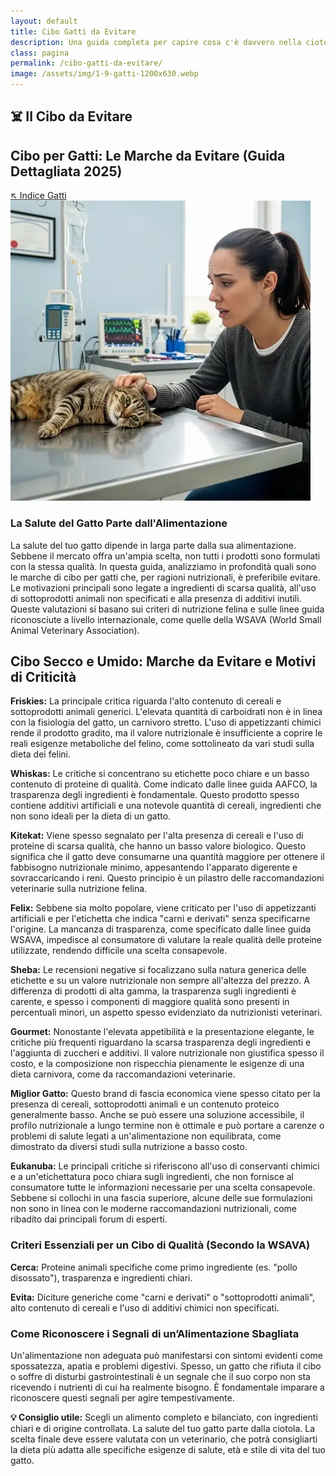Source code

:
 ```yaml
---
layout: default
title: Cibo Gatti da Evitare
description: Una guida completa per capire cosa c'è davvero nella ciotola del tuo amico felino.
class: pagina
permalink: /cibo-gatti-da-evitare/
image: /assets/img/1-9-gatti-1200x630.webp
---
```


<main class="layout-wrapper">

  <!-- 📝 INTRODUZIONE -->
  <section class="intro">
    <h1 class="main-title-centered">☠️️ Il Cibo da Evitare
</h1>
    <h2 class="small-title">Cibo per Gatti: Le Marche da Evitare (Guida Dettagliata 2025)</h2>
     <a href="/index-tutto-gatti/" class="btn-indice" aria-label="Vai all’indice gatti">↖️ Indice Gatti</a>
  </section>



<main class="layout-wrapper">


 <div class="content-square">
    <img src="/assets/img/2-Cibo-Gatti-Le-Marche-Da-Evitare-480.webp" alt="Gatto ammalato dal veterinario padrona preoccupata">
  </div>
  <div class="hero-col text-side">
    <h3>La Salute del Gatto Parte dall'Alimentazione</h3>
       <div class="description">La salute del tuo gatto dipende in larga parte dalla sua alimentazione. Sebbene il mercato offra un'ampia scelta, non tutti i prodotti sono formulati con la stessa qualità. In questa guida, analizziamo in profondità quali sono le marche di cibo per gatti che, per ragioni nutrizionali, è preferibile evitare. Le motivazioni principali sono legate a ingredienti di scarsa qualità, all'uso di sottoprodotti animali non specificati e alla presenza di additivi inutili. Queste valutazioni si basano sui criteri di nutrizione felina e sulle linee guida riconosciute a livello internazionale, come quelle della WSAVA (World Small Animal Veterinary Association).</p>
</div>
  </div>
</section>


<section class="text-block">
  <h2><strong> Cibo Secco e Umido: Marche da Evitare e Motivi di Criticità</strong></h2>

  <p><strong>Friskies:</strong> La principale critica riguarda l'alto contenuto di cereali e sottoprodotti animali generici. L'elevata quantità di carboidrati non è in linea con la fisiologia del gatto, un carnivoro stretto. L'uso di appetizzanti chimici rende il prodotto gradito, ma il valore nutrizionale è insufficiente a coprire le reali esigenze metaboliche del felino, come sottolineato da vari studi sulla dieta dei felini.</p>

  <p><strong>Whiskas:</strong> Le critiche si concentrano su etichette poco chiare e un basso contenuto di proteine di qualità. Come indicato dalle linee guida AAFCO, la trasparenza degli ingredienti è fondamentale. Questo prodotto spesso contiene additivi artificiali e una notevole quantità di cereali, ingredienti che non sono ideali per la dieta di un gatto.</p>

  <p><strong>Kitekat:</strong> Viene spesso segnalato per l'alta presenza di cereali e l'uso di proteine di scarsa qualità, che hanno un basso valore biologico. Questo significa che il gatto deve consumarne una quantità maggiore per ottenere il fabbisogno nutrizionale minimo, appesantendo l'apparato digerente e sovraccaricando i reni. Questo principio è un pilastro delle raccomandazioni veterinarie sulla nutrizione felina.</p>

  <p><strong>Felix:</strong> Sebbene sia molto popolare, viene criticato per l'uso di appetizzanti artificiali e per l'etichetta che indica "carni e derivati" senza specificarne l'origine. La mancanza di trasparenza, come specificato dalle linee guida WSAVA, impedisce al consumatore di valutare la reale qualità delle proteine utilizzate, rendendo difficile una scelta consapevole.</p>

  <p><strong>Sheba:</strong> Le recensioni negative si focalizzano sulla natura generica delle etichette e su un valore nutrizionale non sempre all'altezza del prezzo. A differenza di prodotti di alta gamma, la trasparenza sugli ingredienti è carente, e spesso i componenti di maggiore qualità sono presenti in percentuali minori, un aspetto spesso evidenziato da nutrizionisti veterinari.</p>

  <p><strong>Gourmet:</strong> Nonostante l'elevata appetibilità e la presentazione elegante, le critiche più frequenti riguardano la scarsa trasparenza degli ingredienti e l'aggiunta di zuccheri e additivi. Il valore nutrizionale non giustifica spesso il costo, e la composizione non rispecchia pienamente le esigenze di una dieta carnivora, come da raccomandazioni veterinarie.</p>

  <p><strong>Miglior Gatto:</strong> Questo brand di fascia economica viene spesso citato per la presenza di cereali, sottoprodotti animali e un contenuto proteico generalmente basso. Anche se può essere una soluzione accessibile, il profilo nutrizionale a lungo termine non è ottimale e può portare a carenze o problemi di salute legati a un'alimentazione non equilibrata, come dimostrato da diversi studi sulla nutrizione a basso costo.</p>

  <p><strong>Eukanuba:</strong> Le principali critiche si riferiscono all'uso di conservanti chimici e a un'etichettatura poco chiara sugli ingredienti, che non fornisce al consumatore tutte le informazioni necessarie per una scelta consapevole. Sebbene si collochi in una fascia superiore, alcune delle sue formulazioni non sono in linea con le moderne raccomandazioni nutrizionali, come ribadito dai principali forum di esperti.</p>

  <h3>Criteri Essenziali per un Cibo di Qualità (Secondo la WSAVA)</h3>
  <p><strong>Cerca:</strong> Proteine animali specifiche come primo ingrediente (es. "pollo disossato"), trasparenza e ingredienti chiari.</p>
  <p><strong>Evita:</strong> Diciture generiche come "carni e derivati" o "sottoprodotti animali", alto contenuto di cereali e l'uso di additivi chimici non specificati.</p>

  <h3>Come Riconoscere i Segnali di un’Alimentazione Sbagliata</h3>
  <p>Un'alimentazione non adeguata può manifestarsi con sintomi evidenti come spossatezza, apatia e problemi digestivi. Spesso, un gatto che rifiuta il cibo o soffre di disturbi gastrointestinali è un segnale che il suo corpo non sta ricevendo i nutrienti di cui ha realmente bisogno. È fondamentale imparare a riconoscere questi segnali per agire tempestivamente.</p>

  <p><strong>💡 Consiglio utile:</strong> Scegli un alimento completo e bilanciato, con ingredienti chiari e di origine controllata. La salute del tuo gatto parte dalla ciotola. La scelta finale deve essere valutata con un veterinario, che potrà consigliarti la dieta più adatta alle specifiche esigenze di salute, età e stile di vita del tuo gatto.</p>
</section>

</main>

---

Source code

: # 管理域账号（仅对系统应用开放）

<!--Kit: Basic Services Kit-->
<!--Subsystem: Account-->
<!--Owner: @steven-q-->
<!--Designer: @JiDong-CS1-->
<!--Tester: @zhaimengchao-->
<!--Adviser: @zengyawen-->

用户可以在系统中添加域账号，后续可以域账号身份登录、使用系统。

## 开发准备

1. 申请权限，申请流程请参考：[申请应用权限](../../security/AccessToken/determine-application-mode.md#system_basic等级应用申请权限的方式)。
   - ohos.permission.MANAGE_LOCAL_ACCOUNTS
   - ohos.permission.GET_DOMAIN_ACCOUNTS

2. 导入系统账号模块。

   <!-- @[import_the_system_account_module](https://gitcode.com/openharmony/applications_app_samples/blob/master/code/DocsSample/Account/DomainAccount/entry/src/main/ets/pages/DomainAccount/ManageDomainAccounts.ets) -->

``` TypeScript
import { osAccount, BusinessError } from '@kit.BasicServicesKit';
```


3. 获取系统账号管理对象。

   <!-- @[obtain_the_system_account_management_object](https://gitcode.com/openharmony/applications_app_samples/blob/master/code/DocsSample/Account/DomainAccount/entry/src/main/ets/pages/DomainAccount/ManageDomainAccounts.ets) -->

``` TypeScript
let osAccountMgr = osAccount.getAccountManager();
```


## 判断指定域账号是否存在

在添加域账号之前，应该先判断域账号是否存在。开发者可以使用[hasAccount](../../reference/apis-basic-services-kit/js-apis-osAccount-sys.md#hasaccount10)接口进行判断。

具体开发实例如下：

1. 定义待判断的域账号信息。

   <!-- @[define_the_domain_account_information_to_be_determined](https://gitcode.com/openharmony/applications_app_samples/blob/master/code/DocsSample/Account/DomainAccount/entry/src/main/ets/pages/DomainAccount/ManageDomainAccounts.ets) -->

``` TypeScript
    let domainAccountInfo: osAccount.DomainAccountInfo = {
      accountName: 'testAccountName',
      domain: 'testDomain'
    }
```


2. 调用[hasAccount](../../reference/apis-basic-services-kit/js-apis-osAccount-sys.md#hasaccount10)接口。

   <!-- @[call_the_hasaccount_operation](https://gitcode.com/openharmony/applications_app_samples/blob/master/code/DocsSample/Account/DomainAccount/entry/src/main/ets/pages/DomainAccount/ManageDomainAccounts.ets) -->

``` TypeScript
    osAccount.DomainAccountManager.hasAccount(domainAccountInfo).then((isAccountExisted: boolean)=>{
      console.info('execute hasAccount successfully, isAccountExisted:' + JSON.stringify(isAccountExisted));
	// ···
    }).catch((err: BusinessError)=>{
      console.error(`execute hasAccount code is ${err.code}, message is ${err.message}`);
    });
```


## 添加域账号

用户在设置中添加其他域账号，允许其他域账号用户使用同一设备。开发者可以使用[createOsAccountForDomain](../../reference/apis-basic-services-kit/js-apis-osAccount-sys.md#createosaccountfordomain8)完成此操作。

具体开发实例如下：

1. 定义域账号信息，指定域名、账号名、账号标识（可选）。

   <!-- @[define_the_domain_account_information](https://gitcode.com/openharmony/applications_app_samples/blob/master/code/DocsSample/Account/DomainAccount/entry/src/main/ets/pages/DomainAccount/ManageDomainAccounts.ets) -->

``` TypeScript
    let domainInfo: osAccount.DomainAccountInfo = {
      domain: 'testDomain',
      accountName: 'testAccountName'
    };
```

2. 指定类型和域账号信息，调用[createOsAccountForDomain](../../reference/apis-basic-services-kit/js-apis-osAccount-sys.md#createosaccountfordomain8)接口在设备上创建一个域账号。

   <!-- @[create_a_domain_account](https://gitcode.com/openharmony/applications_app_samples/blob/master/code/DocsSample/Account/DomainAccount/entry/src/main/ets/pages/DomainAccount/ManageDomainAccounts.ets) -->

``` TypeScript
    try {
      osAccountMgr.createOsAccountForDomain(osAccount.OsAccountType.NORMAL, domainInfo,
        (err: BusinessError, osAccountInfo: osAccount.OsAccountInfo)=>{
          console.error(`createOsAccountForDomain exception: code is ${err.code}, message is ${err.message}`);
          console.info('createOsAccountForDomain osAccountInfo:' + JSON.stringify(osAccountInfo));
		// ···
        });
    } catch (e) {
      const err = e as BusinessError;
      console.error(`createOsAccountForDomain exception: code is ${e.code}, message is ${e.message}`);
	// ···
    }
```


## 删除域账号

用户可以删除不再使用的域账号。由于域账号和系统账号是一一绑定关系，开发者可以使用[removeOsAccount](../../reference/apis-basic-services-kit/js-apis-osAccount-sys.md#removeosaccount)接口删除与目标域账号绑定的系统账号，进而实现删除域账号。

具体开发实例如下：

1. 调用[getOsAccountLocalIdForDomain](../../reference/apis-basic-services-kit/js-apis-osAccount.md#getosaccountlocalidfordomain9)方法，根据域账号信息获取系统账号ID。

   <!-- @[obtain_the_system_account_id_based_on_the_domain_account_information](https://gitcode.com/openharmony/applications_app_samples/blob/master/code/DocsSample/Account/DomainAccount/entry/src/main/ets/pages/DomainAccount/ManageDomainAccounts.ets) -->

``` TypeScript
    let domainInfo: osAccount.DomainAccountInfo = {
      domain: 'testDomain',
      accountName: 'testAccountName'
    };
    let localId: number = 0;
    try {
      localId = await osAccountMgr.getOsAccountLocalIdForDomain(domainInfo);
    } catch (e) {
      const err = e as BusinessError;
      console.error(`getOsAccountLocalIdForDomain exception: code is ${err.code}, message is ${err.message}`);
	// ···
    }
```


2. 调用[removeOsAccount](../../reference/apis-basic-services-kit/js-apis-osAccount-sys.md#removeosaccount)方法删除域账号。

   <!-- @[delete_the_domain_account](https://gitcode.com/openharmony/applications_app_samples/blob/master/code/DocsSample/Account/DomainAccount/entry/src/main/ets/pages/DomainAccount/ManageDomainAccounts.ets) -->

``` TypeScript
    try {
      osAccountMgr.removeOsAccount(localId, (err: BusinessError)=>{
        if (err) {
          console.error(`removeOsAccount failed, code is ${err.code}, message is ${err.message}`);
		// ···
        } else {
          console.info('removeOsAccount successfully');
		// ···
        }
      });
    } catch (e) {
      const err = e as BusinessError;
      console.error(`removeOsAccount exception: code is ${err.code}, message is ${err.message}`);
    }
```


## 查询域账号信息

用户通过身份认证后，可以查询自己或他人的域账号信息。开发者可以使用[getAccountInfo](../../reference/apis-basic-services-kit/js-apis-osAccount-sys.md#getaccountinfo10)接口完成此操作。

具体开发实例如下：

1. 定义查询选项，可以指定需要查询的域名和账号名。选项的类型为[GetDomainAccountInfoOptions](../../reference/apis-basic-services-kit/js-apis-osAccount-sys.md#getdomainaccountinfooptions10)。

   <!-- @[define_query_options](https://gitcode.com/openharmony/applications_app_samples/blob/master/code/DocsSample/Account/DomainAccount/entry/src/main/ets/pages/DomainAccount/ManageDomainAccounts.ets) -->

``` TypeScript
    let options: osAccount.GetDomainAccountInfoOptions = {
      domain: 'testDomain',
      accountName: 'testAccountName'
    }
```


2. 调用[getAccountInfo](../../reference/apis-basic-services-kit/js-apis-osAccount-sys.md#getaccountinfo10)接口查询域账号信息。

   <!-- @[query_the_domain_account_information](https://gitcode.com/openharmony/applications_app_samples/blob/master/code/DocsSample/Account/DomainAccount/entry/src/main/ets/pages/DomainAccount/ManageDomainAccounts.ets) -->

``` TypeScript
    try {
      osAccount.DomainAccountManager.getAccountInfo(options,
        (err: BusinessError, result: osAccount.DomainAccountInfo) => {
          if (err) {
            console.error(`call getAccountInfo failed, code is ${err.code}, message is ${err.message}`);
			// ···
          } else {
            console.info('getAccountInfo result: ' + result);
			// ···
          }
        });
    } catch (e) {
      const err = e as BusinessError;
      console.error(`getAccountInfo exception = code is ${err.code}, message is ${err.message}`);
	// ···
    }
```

## EXERCISE DETAILS
Every line where "osAccountInfo" appears must be returned from the listing above.

## YOUR SOLUTION
        (err: BusinessError, osAccountInfo: osAccount.OsAccountInfo)=>{
          console.info('createOsAccountForDomain osAccountInfo:' + JSON.stringify(osAccountInfo));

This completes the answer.